Section 1[1] of the Hindu Marriage Act, 1955 embodies the concept of Restitution of Conjugal Rights under which after solemnization of marriage if one of the spouses abandons the other, the aggrieved party has a legal right to file a petition in the matrimonial court for restitution of conjugal rights. This right can be granted to any of the spouse.

This section is identical to section 22 of the Special Marriage Act, 1954.[2] The provision is in slightly different wordings in the Parsi Marriage and Divorce Act, 1936, but it has been interpreted in such a manner that it has been given the same meaning as under the Hindu Marriage Act, 1955 and the Special Marriage Act, 1954.

However, the provision is different under the section 32 Indian Divorce Act, 1869 but efforts are being made to give it such an interpretation so as to bring it in consonance with the other laws.
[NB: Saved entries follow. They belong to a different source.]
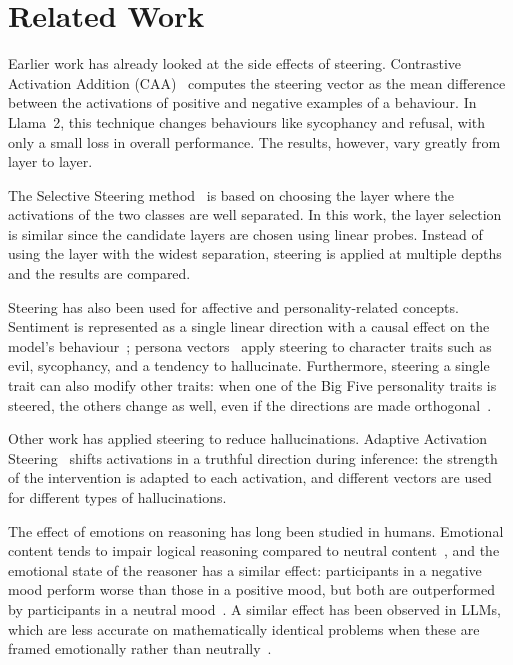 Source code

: \documentclass{article}
\begin{document}
\section{Related Work}
Earlier work has already looked at the side effects of steering. Contrastive Activation Addition (CAA)~\cite{panickssery2024steerllama2} computes the steering vector as the mean difference between the activations of positive and negative examples of a behaviour. In Llama~2, this technique changes behaviours like sycophancy and refusal, with only a small loss in overall performance. The results, however, vary greatly from layer to layer.

The Selective Steering method~\cite{dang2026selectivesteer} is based on choosing the layer where the activations of the two classes are well separated. In this work, the layer selection is similar since the candidate layers are chosen using linear probes. Instead of using the layer with the widest separation, steering is applied at multiple depths and the results are compared.

Steering has also been used for affective and personality-related concepts. Sentiment is represented as a single linear direction with a causal effect on the model's behaviour~\cite{tigges2023linearrep}; persona vectors~\cite{chen2025personavectors} apply steering to character traits such as evil, sycophancy, and a tendency to hallucinate. Furthermore, steering a single trait can also modify other traits: when one of the Big Five personality traits is steered, the others change as well, even if the directions are made orthogonal~\cite{bhandari-etal-2026-personality}.

Other work has applied steering to reduce hallucinations. Adaptive Activation Steering~\cite{wang2024act} shifts activations in a truthful direction during inference: the strength of the intervention is adapted to each activation, and different vectors are used for different types of hallucinations.

The effect of emotions on reasoning has long been studied in humans. Emotional content tends to impair logical reasoning compared to neutral content~\cite{blanchette2004reasoning}, and the emotional state of the reasoner has a similar effect: participants in a negative mood perform worse than those in a positive mood, but both are outperformed by participants in a neutral mood~\cite{jung2014emotions}. A similar effect has been observed in LLMs, which are less accurate on mathematically identical problems when these are framed emotionally rather than neutrally~\cite{dokme2026temper}.
\end{document}
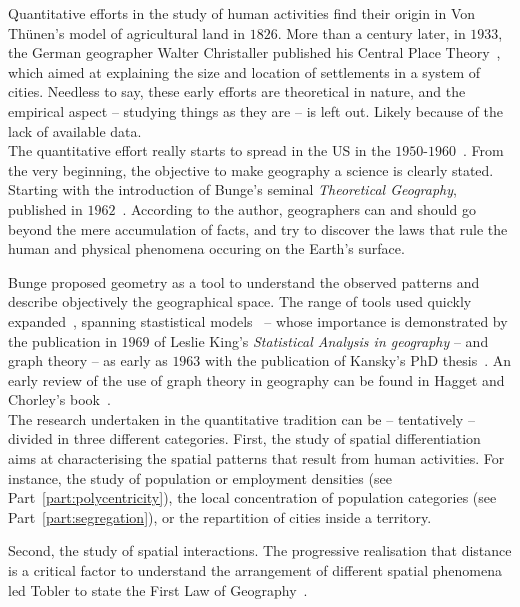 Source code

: Quantitative efforts in the study of human activities find their origin in Von
Th\"unen's model of agricultural land in $1826$. More than a century later,
in $1933$, the German geographer Walter Christaller published his Central Place
Theory~\cite{Christaller:1933}, which aimed at explaining the size and location
of settlements in a system of cities. Needless to say, these early efforts are
theoretical in nature, and the empirical aspect -- studying things as they are
-- is left out. Likely because of the lack of available data.\\

The quantitative effort really starts to spread in the US in the
$1950$-$1960$~\cite{Berry:1993}. From the very beginning, the objective to make
geography a science is clearly stated. Starting with the introduction of Bunge's
seminal \emph{Theoretical Geography}, published in $1962$~\cite{Bunge:1962}.
According to the author, geographers can and should go beyond the mere
accumulation of facts, and try to discover the laws that rule the human and
physical phenomena occuring on the Earth's surface.   

Bunge proposed geometry as a tool to understand the observed patterns and
describe objectively the geographical space. The range of tools used quickly
expanded~\cite{Haggett:1966,Chorley:1968}, spanning stastistical
models~\cite{King:1969, Brunsdon:1998} -- whose importance is demonstrated by
the publication in $1969$ of Leslie King's \emph{Statistical Analysis in
geography} -- and graph theory  -- as early as $1963$ with the publication of
Kansky's PhD thesis~\cite{Kansky:1963}. An early review of the use of graph
theory in geography can be found in Hagget and Chorley's
book~\cite{Haggett:1969}.\\

The research undertaken in the quantitative tradition can be -- tentatively --
divided in three different categories. First, the study of spatial
differentiation aims at characterising the spatial patterns that result from
human activities. For instance, the study of population or employment densities
(see Part~\ref{part:polycentricity}), the local concentration of population
categories (see Part~\ref{part:segregation}), or the repartition of cities
inside a territory. 

Second, the study of spatial interactions. The progressive realisation that
distance is a critical factor to understand the arrangement of different spatial
phenomena led Tobler to state the First Law of Geography~\cite{Tobler:1970}. 

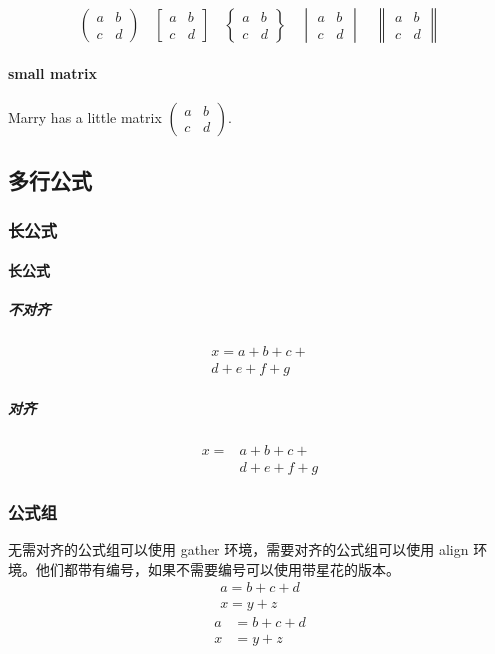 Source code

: \documentclass[UTF8]{ctexart}
\begin{document}
\[ \begin{pmatrix}
 a&b\\
 c&d 
 \end{pmatrix} \quad
\begin{bmatrix} a&b\\c&d \end{bmatrix} \quad
\begin{Bmatrix} a&b\\c&d \end{Bmatrix} \quad
\begin{vmatrix} a&b\\c&d \end{vmatrix} \quad
\begin{Vmatrix} a&b\\c&d \end{Vmatrix} 
\]

\paragraph{small matrix}
Marry has a little matrix $ ( \begin{smallmatrix} a&b\\c&d \end{smallmatrix} ) $.

\subsection{多行公式}
\subsubsection{长公式}
\paragraph{长公式}
\subparagraph{不对齐}
\begin{multline}
x = a+b+c+{} \\
d+e+f+g
\end{multline}

\subparagraph{对齐}
\[
\begin{aligned}
x ={}& a+b+c+{} \\
&d+e+f+g
\end{aligned}
\]
\subsubsection{公式组}
无需对齐的公式组可以使用 gather 环境，需要对齐的公式组可以使用 align 环境。他们都带有编号，如果不需要编号可以使用带星花的版本。
\begin{gather}
a = b+c+d \\
x = y+z
\end{gather}
\begin{align}
a &= b+c+d \\
x &= y+z
\end{align}
\end{document}
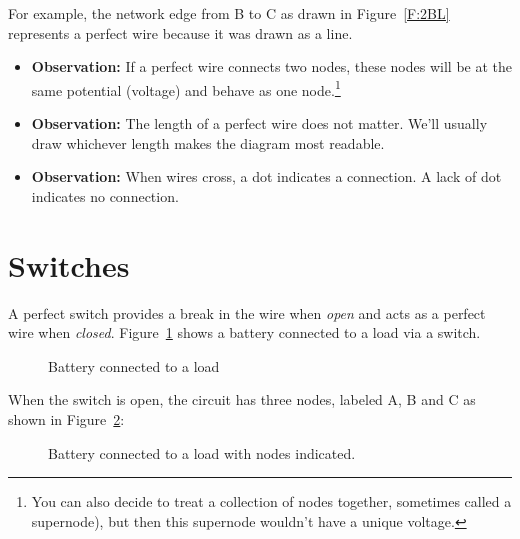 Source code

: For example, the network edge from B to C as drawn in Figure~\ref{F:2BL} represents a perfect wire because it was drawn as a line.
\par
\noindent
\begin{itemize}
\item \textbf{Observation:} If a perfect wire connects two nodes, these nodes will be at the same potential (voltage) and behave as one node.\footnote{You can also decide to treat a collection of nodes together, sometimes called a supernode), but then this supernode wouldn't have a unique voltage.} 
\item \textbf{Observation:} The length of a perfect wire does not matter. We'll usually draw whichever length makes the diagram most readable.
\item \textbf{Observation:} When wires cross, a dot indicates a connection. A lack of dot indicates no connection.
\end{itemize}
\section{Switches}
A perfect switch provides a break in the wire when \emph{open} and acts as a perfect wire when \emph{closed}. Figure~\ref{F:2BLa} shows a battery connected to a load via a switch.

\begin{figure}[H]
\begin{center}
\caption{Battery connected to a load}
\label{F:2BLa}
\end{center}
\end{figure}

When the switch is open, the circuit has three nodes, labeled A, B and C as shown in Figure~\ref{F:2BLb}:

\begin{figure}[H]
\begin{center}
\caption{Battery connected to a load with nodes indicated.}
\label{F:2BLb}
\end{center}
\end{figure}

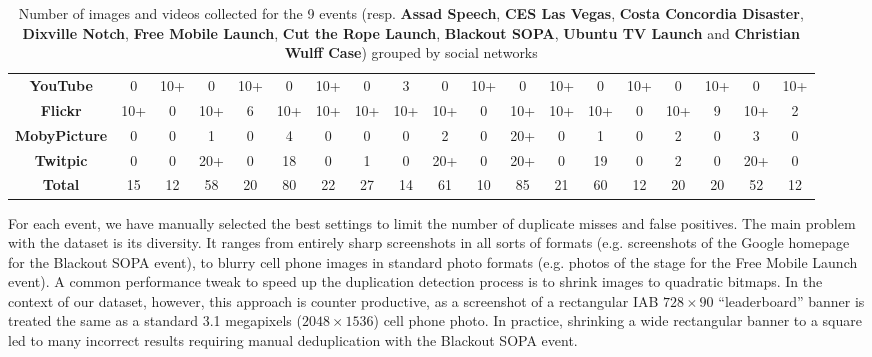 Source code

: \documentclass{acm_proc_article-sp}
\begin{document}
\begin{table}[htbp]
{{\begin{tabular}{|c|c|c|c|c|c|c|c|c|c|c|c|c|c|c|c|c|c|c|}
    \textbf{YouTube} & 0 & 10+ & 0 & 10+ & 0 & 10+ & 0 & 3 & 0 & 10+ & 0 & 10+ & 0 & 10+ & 0 & 10+ & 0 & 10+\\
    \textbf{Flickr} & 10+ & 0 & 10+ & 6 & 10+ & 10+ & 10+ & 10+ & 10+ & 0 & 10+ & 10+ & 10+ & 0 & 10+ & 9 & 10+ & 2\\
    \textbf{MobyPicture} & 0 & 0 & 1 & 0 & 4 & 0 & 0 & 0 & 2 & 0 & 20+ & 0 & 1 & 0 & 2 & 0 & 3 & 0\\
    \textbf{Twitpic} & 0 & 0 & 20+ & 0 & 18 & 0 & 1 & 0 & 20+ & 0 & 20+ & 0 & 19 & 0 & 2 & 0 & 20+ & 0\\
    \hline
    \textbf{Total} & 15 & 12 & 58 & 20 & 80 & 22 & 27 & 14 & 61 & 10 & 85 & 21 & 60 & 12 & 20 & 20 & 52 & 12\\
    \hline
  \end{tabular}
  }
  \label{tab:number-media}
  \caption{Number of images and videos collected for the 9 events (resp. \textbf{Assad Speech}, \textbf{CES Las Vegas}, \textbf{Costa Concordia Disaster}, \textbf{Dixville Notch}, \textbf{Free Mobile Launch}, \textbf{Cut the Rope Launch}, \textbf{Blackout SOPA}, \textbf{Ubuntu TV Launch} and \textbf{Christian Wulff Case}) grouped by social networks}
  }
\end{table}
For each event, we have manually selected the best settings to limit the number of duplicate misses and false positives. The main problem with the dataset is its diversity. It ranges from entirely sharp screenshots in all sorts of formats (e.g. screenshots of the Google homepage for the Blackout SOPA event), to blurry cell phone images in standard photo formats (e.g. photos of the stage for the Free Mobile Launch event). A common performance tweak to speed up the duplication detection process is to shrink images to quadratic bitmaps. In the context of our dataset, however, this approach is counter productive, as a screenshot of a rectangular IAB $728 \times 90$ ``leaderboard'' banner is treated the same as a standard 3.1 megapixels ($2048 \times 1536$) cell phone photo. In practice, shrinking a wide rectangular banner to a square led to many incorrect results requiring manual deduplication with the Blackout SOPA event.
\end{document}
The provision under Muslim law is almost the same as under the modern Hindu law, though under Muslim law and under the Parsi Marriage and Divorce Act, 1936 a suit in a civil court has to be filed and not a petition as under other laws.[3]

The constitutional validity of the provision has time and again been questioned and challenged. The earliest being in 1983 before the Andhra Pradesh High Court[4] where the Hon'ble High Court held that the impugned section was unconstitutional. The Delhi High Court in Harvinder Kaur v Harminder Singh,[5] though had non-conforming views. Ultimately Supreme Court in Saroj Rani v. Sudharshan,[6] gave a judgment which was in line with the Delhi High Court[7] views and upheld the constitutional validity of the section 9 and over-ruled the decision given in

T. Sareetha v. T. Venkatasubbaiah.[8]

It is a sad commentary that despite various courts including the Apex Court of the Country upholding the validity of section 9. Many jurists still have doubts with respect to the soundness of this section and demand its abolishment.

Abolitionist's View

The abolitionists argue that it is a remedy that was unknown to Hindu law till the British introduced it in the name of social reforms. Even when the Hindu Marriage Act, 1955 was being passed in the Parliament, there were voices of scepticism regarding the efficacy of this remedy.[9] Sir J. Hannen in Russell v. Russell[10] also vehemently opposed the remedy. Further, they are of the view any law that forces any person to live with another person is contrary to the value of the society.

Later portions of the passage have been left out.